En moyenne, seulement 15% de la production agricole s’échangent à l’international – Café 45 %, Thé 40 %, Sucre 20 %, Blé 19 %, Lait 10 %, Viande 9 % – à un prix mondial fortement volatil – par exemple si la quantité de lait baisse de 10%, son prix monte de 20 à 30%, c’est  »l’effet de King » - et souvent déprimé, c’est à dire ne couvrant pas les coûts de production de la plupart des producteurs.

Le marché mondial n’est pas un marché concurrentiel, l’espace économique international étant tout sauf homogène. L’agriculture manuelle représente encore aujourd’hui 1 200 millions de producteurs, l’agriculture attelée 300 millions, l’agriculture mécanisée, 50 millions. Globalement, les rendements de l’agriculture manuelle « traditionnelle » représentent environ 10 quintaux/actif /an, contre 10 000 quintaux /actif/an pour l’agriculture mécanisée   »moderne ».
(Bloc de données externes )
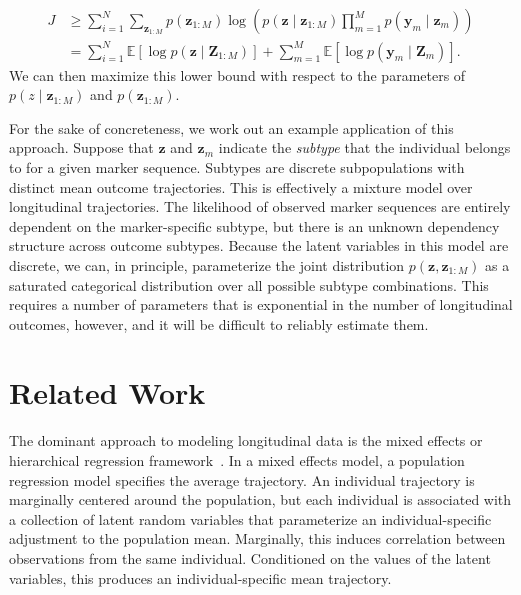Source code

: \documentclass[12pt]{article}
\newcommand{\E}{\mathbb{E}}
\newcommand{\given}{\mid}
\begin{document}
\begin{align}
J &\ge \sum_{i=1}^N \sum_{\bm{z}_{1:M}} p(\bm{z}_{1:M}) \log \left( p(\bm{z} \given \bm{z}_{1:M}) \prod_{m=1}^M p(\bm{y}_m \given \bm{z}_m) \right) \\
	&= \sum_{i=1}^N \E[\log p(\bm{z} \given \bm{Z}_{1:M})] + \sum_{m=1}^M \E[\log p(\bm{y}_m \given \bm{Z}_m)].
\end{align}
We can then maximize this lower bound with respect to the parameters of $p(z \given \bm{z}_{1:M})$ and $p(\bm{z}_{1:M})$.

For the sake of concreteness, we work out an example application of this approach. Suppose that $\bm{z}$ and $\bm{z}_m$ indicate the \emph{subtype} that the individual belongs to for a given marker sequence. Subtypes are discrete subpopulations with distinct mean outcome trajectories. This is effectively a mixture model over longitudinal trajectories. The likelihood of observed marker sequences are entirely dependent on the marker-specific subtype, but there is an unknown dependency structure across outcome subtypes. Because the latent variables in this model are discrete, we can, in principle, parameterize the joint distribution $p(\bm{z}, \bm{z}_{1:M})$ as a saturated categorical distribution over all possible subtype combinations. This requires a number of parameters that is exponential in the number of longitudinal outcomes, however, and it will be difficult to reliably estimate them.

\section{Related Work}

The dominant approach to modeling longitudinal data is the mixed effects or hierarchical regression framework~\cite{Diggle2002-tt}. In a mixed effects model, a population regression model specifies the average trajectory. An individual trajectory is marginally centered around the population, but each individual is associated with a collection of latent random variables that parameterize an individual-specific adjustment to the population mean. Marginally, this induces correlation between observations from the same individual. Conditioned on the values of the latent variables, this produces an individual-specific mean trajectory.
\end{document}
Or ces échanges sur les marchés internationaux concernent au premier chef les pays pauvres les plus dépendants de leurs exportations agricoles, et dont les marchés intérieurs non protégés demeurent  très peu solvables. Blandine Cheyroux de l’Institut national agronomique de Paris : « Un petit producteur Malien de coton se retrouve alors sur le même marché que l’industriel américain. Le Malien va cultiver 1 hectare avec un rendement d’1, 5 tonnes à l’hectare par an, l’Américain suréquipé : 1250 tonnes par an. Il y a 850 fois plus de travail dans une balle de coton malien qu’américain, on rémunère 1000 fois moins cher le paysan malien que l’Américain, sans compter les subventions à l’importation.«  Cet exemple se généralise sur l’ensemble des productions, de sorte que 75 % des personnes qui souffrent de la faim dans le monde sont des agriculteurs.

« Très curieusement, ceux qui ont faim ne sont pas des consommateurs acheteurs qui n’auraient pas assez d’argent pour acheter leur nourriture, ce sont des consommateurs producteurs de produits agricoles et de nourriture. 75% sont des ruraux. Parmi eux, 9/10e sont des paysans pauvres, des ouvriers agricoles mal payés et leur famille. Les 25% restants sont des paysans pauvres et affamés, récemment condamnés à l’exode par la pauvreté et la faim, qui vivent dans les camps de réfugiés ou les bidonvilles. » Marcel Mazoyer

S’il existe bien une offre et une demande agricole internationale, s’y tenir pour fixer un prix mondial universel implique nécessairement une politique de moins disant avec des prix bas compensés par des aides dont ne profitent que les paysans des pays les plus développés (PAC en Europe, Fair Act aux USA). 

Sans doute faut-il donc retenir au final que nous vivons dans une économie de marché où l’agriculture est pilotée par l’aval dans le monde entier. Or à l’aval de l’aval, on trouve toujours le consommateur, et sa subjectivité.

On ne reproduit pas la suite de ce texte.